Bisogna preoccuparsi sempre quando la pressione è alta, sia che si tratti di ipertensione cronica, ovvero quando la pressione arteriosa è elevata anche prima della gravidanza oppure prima della 20esima settimana, sia di ipertensione gestazionale, ovvero che si sviluppa dopo la 20esima settimana (soprattutto dopo la 37esima) e persiste per 6 settimane dopo il parto. Quali sono i rischi per la mamma? Entrambe possono provocare un aumento di rischio di preclampsia e eclampsia e di altre cause di mortalità materna o di morbilità, come l'encefalopatia ipertensiva, l'ictus, l'insufficienza renale e l'insufficienza ventricolare sinistra.

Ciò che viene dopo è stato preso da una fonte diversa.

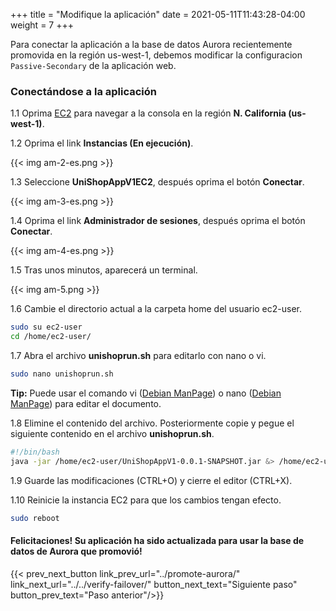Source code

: +++
title = "Modifique la aplicación"
date =  2021-05-11T11:43:28-04:00
weight = 7
+++

Para conectar la aplicación a la base de datos Aurora recientemente promovida en la región us-west-1, debemos modificar la configuracion `Passive-Secondary` de la aplicación web.

### Conectándose a la aplicación

1.1 Oprima [EC2](https://us-west-1.console.aws.amazon.com/ec2/home?region=us-west-1#/) para navegar a la consola en la región **N. California (us-west-1)**.

1.2 Oprima el link **Instancias (En ejecución)**.

{{< img am-2-es.png >}}

1.3 Seleccione **UniShopAppV1EC2**, después oprima el botón **Conectar**.

{{< img am-3-es.png >}}

1.4 Oprima el link **Administrador de sesiones**, después oprima el botón **Conectar**.

{{< img am-4-es.png >}}

1.5 Tras unos minutos, aparecerá un terminal.

{{< img am-5.png >}}

1.6 Cambie el directorio actual a la carpeta home del usuario ec2-user.

```sh
sudo su ec2-user
cd /home/ec2-user/
```

1.7 Abra el archivo **unishoprun.sh** para editarlo con nano o vi.

```sh
sudo nano unishoprun.sh
```

**Tip:** Puede usar el comando vi ([Debian ManPage]((https://manpages.debian.org/buster/vim/vi.1.en.html))) o nano ([Debian ManPage](https://manpages.debian.org/stretch/nano/nano.1.en.html)) para editar el documento.

1.8 Elimine el contenido del archivo.  Posteriormente copie y pegue el siguiente contenido en el archivo **unishoprun.sh**.

```sh
#!/bin/bash
java -jar /home/ec2-user/UniShopAppV1-0.0.1-SNAPSHOT.jar &> /home/ec2-user/app.log &
```

1.9 Guarde las modificaciones (CTRL+O) y cierre el editor (CTRL+X).

1.10 Reinicie la instancia EC2 para que los cambios tengan efecto.

```sh
sudo reboot
```

#### Felicitaciones!  Su aplicación ha sido actualizada para usar la base de datos de Aurora que promovió!

{{< prev_next_button link_prev_url="../promote-aurora/" link_next_url="../../verify-failover/" button_next_text="Siguiente paso" button_prev_text="Paso anterior"/>}}


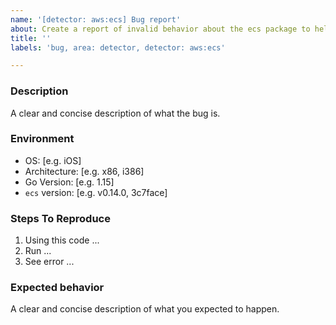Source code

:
 ```yaml
---
name: '[detector: aws:ecs] Bug report'
about: Create a report of invalid behavior about the ecs package to help us improve
title: ''
labels: 'bug, area: detector, detector: aws:ecs'

---
```


### Description

A clear and concise description of what the bug is.

### Environment

- OS: [e.g. iOS]
- Architecture: [e.g. x86, i386]
- Go Version: [e.g. 1.15]
- `ecs` version: [e.g. v0.14.0, 3c7face]

### Steps To Reproduce

1. Using this code ...
2. Run ...
3. See error ...

### Expected behavior

A clear and concise description of what you expected to happen.
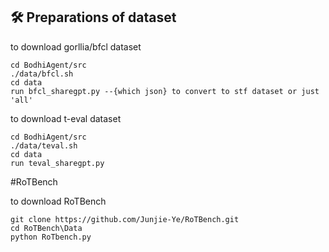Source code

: ## 🛠️ Preparations of dataset

to download gorllia/bfcl dataset

```
cd BodhiAgent/src
./data/bfcl.sh
cd data
run bfcl_sharegpt.py --{which json} to convert to stf dataset or just 'all'
```

to download t-eval dataset

```
cd BodhiAgent/src
./data/teval.sh
cd data
run teval_sharegpt.py 
```

#RoTBench

to download RoTBench
```
git clone https://github.com/Junjie-Ye/RoTBench.git
cd RoTBench\Data
python RoTbench.py
```
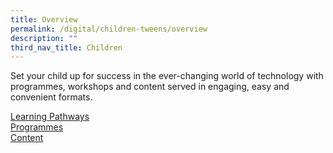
 ```yaml
---
title: Overview
permalink: /digital/children-tweens/overview
description: ""
third_nav_title: Children
---
```


Set your child up for success in the ever-changing world of technology with programmes, workshops and content served in engaging, easy and convenient formats.

<div class="row is-multiline">
  <div class="col is-one-third">
    <div class="clickbox is-sky-indigo">
      <a href="/digital/children-tweens/learning-pathways">
        <span>Learning Pathways</span>
      </a>
    </div>
  </div>
  <div class="col is-one-third">
    <div class="clickbox is-sky-indigo">
      <a href="/digital/children-tweens/programmes">
        <span>Programmes</span>
      </a>
    </div>
  </div>
  <div class="col is-one-third">
    <div class="clickbox is-sky-indigo">
      <a href="/digital/children-tweens/content">
        <span>Content</span>
      </a>
    </div>
  </div>
</div>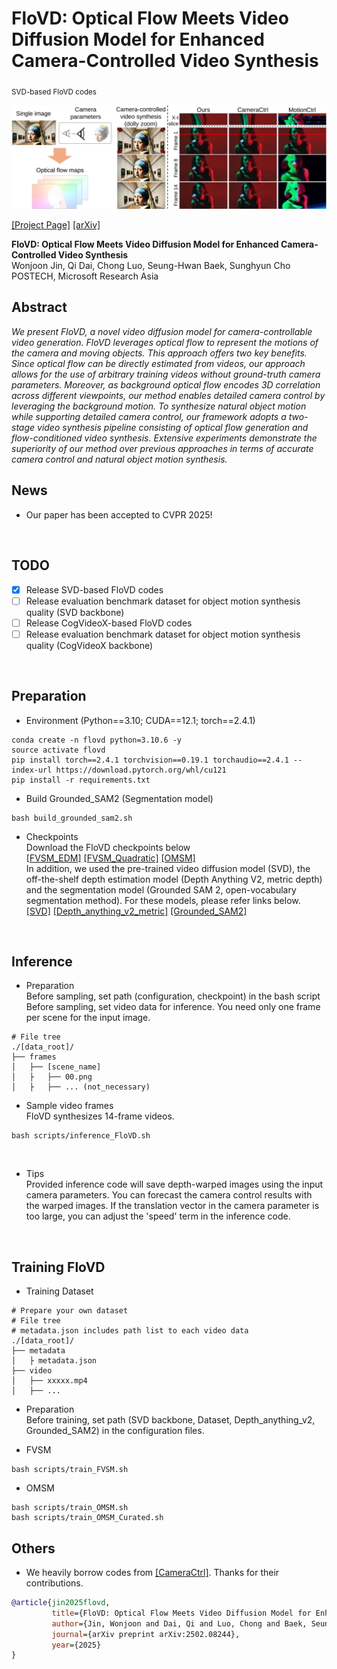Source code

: # FloVD: Optical Flow Meets Video Diffusion Model for Enhanced Camera-Controlled Video Synthesis<br>
<sub> SVD-based FloVD codes </sub>
<br>

![Teaser image 1](./docs/teaser.png)

[\[Project Page\]](https://jinwonjoon.github.io/flovd_site/)
[\[arXiv\]](https://arxiv.org/abs/2502.08244/)

**FloVD: Optical Flow Meets Video Diffusion Model for Enhanced Camera-Controlled Video Synthesis**<br>
Wonjoon Jin, Qi Dai, Chong Luo, Seung-Hwan Baek, Sunghyun Cho<br>
POSTECH, Microsoft Research Asia
<br>

## Abstract
*We present FloVD, a novel video diffusion model for camera-controllable video generation. FloVD leverages optical flow to represent the motions of the camera and moving objects. This approach offers two key benefits. Since optical flow can be directly estimated from videos, our approach allows for the use of arbitrary training videos without ground-truth camera parameters. Moreover, as background optical flow encodes 3D correlation across different viewpoints, our method enables detailed camera control by leveraging the background motion. To synthesize natural object motion while supporting detailed camera control, our framework adopts a two-stage video synthesis pipeline consisting of optical flow generation and flow-conditioned video synthesis. Extensive experiments demonstrate the superiority of our method over previous approaches in terms of accurate camera control and natural object motion synthesis.*
<br>

## News
* Our paper has been accepted to CVPR 2025!
<br>

## TODO
- [x] Release SVD-based FloVD codes
- [ ] Release evaluation benchmark dataset for object motion synthesis quality (SVD backbone)
- [ ] Release CogVideoX-based FloVD codes
- [ ] Release evaluation benchmark dataset for object motion synthesis quality (CogVideoX backbone)
<br>

## Preparation
* Environment (Python==3.10; CUDA==12.1; torch==2.4.1)
```shell
conda create -n flovd python=3.10.6 -y
source activate flovd
pip install torch==2.4.1 torchvision==0.19.1 torchaudio==2.4.1 --index-url https://download.pytorch.org/whl/cu121
pip install -r requirements.txt
```

* Build Grounded_SAM2 (Segmentation model)
```shell
bash build_grounded_sam2.sh
```


* Checkpoints <br>
Download the FloVD checkpoints below<br>
[\[FVSM_EDM\]](https://drive.google.com/file/d/1Iw8dEGa7sd_7EHdAYMZRnlr3rxM1nmV_/view?usp=drive_link)
[\[FVSM_Quadratic\]](https://drive.google.com/file/d/1oYv3l5KIvgh6gc109BivlBaBHArWq2Sd/view?usp=drive_link)
[\[OMSM\]](https://drive.google.com/file/d/1FAKXRBK95TCf6WA6UXTKhGphoOkuf6km/view?usp=drive_link) <br>
In addition, we used the pre-trained video diffusion model (SVD), the off-the-shelf depth estimation model (Depth Anything V2, metric depth) and the segmentation model (Grounded SAM 2, open-vocabulary segmentation method).
For these models, please refer links below. <br>
[\[SVD\]](https://huggingface.co/stabilityai/stable-video-diffusion-img2vid/tree/main)
[\[Depth_anything_v2_metric\]](https://github.com/DepthAnything/Depth-Anything-V2/tree/main/metric_depth)
[\[Grounded_SAM2\]](https://github.com/IDEA-Research/Grounded-SAM-2)
<br>


## Inference
* Preparation <br>
Before sampling, set path (configuration, checkpoint) in the bash script
Before sampling, set video data for inference. You need only one frame per scene for the input image.
```shell
# File tree
./[data_root]/
├── frames
│   ├── [scene_name]
│   ├   ├── 00.png
│   ├   ├── ... (not_necessary)
```

* Sample video frames <br>
FloVD synthesizes 14-frame videos.
```shell
bash scripts/inference_FloVD.sh
```
<br>

* Tips <br>
Provided inference code will save depth-warped images using the input camera parameters. 
You can forecast the camera control results with the warped images.
If the translation vector in the camera parameter is too large, you can adjust the 'speed' term in the inference code.
<br>


## Training FloVD
* Training Dataset
```shell
# Prepare your own dataset
# File tree
# metadata.json includes path list to each video data
./[data_root]/
├── metadata
│   ├ metadata.json
├── video
│   ├── xxxxx.mp4
│   ├── ...
```

* Preparation <br>
Before training, set path (SVD backbone, Dataset, Depth_anything_v2, Grounded_SAM2) in the configuration files.

* FVSM
```shell
bash scripts/train_FVSM.sh
```

* OMSM
```shell
bash scripts/train_OMSM.sh
bash scripts/train_OMSM_Curated.sh
```

## Others
* We heavily borrow codes from [\[CameraCtrl\]](https://github.com/hehao13/CameraCtrl). Thanks for their contributions.


```bibtex
@article{jin2025flovd,
         title={FloVD: Optical Flow Meets Video Diffusion Model for Enhanced Camera-Controlled Video Synthesis},
         author={Jin, Wonjoon and Dai, Qi and Luo, Chong and Baek, Seung-Hwan and Cho, Sunghyun},
         journal={arXiv preprint arXiv:2502.08244},
         year={2025}
}
```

La terapia per la pressione alta in gravidanza è principalmente farmacologica. Non tutti i valori però sono uguali: se la minima è compresa tra 90 e 99 mmHg il trattamento è essenzialmente comportamentale. Il medico invita quindi a una dieta iposodica, a perdere peso, a evitare sforzi, a non fumare o bere. Se invece la minima supera i 100 mmHg, si utilizzano farmaci come alfa-metildopa, nifedipina, clonidina o labetalolo.
Quando la madre soffre di preeclampsia potrebbe anche essere necessaria l'ospedalizzazione e la programmazione del parto prima del termine. Il solfato di magnesio è utilizzato per la prevenzione dell'eclampsia. Ovviamente, è importante anche monitorare continuamente la pressione arteriosa, valutare i risultati degli esami di laboratorio che indicano le condizioni dei reni, del fegato o della capacità del suo sangue di coagulare. Altri test controllano quanto stia crescendo il nascituro e se sembra in pericolo. Quando la gravidanza è inferiore a 37 settimane, il caregiver di solito cerca di guadagnare un po' di tempo, ma se la donna ha superato le 37esima settimane, l’opzione migliore è il parto.
Prevenire la pressione alta non è semplice, soprattutto se hai una storia familiare alle spalle. Prima di rimanere incinta è importante fare una valutazione del tuo stato di salute e, in caso di ipertensione, cercare di correggere il proprio stile di vita: limitare il sale, fare sport, perdere peso se sei in sovrappeso e ovviamente evitare di fumare e di bere.